Top of RECORDS FOR THIS TASK

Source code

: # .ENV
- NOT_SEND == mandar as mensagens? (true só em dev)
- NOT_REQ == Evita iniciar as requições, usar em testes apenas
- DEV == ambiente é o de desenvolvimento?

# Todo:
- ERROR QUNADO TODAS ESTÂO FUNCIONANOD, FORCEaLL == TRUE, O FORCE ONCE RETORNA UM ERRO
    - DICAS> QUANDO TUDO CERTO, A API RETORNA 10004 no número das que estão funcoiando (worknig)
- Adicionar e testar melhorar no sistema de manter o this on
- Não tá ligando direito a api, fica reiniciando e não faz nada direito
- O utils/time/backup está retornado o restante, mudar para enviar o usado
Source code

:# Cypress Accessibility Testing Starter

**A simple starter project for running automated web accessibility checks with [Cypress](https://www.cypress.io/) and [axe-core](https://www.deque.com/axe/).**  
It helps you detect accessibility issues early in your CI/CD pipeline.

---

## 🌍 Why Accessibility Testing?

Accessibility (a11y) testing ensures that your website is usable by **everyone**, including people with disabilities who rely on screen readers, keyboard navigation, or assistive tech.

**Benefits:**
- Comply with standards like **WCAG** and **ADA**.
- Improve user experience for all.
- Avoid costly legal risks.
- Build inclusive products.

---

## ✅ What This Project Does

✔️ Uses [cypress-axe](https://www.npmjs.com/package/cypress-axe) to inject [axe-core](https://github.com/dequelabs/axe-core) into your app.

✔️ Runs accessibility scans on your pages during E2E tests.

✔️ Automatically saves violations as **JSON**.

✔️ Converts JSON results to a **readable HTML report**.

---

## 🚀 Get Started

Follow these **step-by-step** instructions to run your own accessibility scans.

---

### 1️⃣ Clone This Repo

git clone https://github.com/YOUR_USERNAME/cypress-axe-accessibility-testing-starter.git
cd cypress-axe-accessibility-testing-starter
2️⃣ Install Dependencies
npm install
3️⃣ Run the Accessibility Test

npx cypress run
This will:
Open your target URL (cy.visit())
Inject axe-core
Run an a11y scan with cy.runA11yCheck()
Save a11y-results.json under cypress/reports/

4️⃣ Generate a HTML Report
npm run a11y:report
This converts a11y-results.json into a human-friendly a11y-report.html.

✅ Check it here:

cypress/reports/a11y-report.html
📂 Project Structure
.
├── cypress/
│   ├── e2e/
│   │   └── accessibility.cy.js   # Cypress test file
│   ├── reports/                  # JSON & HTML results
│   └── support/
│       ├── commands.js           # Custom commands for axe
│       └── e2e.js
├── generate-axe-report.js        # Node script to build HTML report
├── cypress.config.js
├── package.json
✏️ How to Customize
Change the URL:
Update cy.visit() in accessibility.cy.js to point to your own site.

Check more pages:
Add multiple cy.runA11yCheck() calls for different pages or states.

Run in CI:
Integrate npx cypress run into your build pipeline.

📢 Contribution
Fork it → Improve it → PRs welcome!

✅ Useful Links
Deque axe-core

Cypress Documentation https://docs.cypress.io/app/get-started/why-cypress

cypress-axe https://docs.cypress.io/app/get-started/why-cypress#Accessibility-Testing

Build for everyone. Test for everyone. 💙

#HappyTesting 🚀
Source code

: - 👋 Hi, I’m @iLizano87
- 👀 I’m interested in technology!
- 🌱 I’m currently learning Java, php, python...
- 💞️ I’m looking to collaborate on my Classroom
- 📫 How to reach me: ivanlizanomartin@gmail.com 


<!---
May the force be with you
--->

Bottom of RECORDS FOR THIS TASK

All that is wanted is an exact copy of the lines above from the one with "- Avoid costly legal risks." through the one with "cypress/reports/a11y-report.html", with both ends included.

- Avoid costly legal risks.
- Build inclusive products.

---

## ✅ What This Project Does

✔️ Uses [cypress-axe](https://www.npmjs.com/package/cypress-axe) to inject [axe-core](https://github.com/dequelabs/axe-core) into your app.

✔️ Runs accessibility scans on your pages during E2E tests.

✔️ Automatically saves violations as **JSON**.

✔️ Converts JSON results to a **readable HTML report**.

---

## 🚀 Get Started

Follow these **step-by-step** instructions to run your own accessibility scans.

---

### 1️⃣ Clone This Repo

git clone https://github.com/YOUR_USERNAME/cypress-axe-accessibility-testing-starter.git
cd cypress-axe-accessibility-testing-starter
2️⃣ Install Dependencies
npm install
3️⃣ Run the Accessibility Test

npx cypress run
This will:
Open your target URL (cy.visit())
Inject axe-core
Run an a11y scan with cy.runA11yCheck()
Save a11y-results.json under cypress/reports/

4️⃣ Generate a HTML Report
npm run a11y:report
This converts a11y-results.json into a human-friendly a11y-report.html.

✅ Check it here:

cypress/reports/a11y-report.html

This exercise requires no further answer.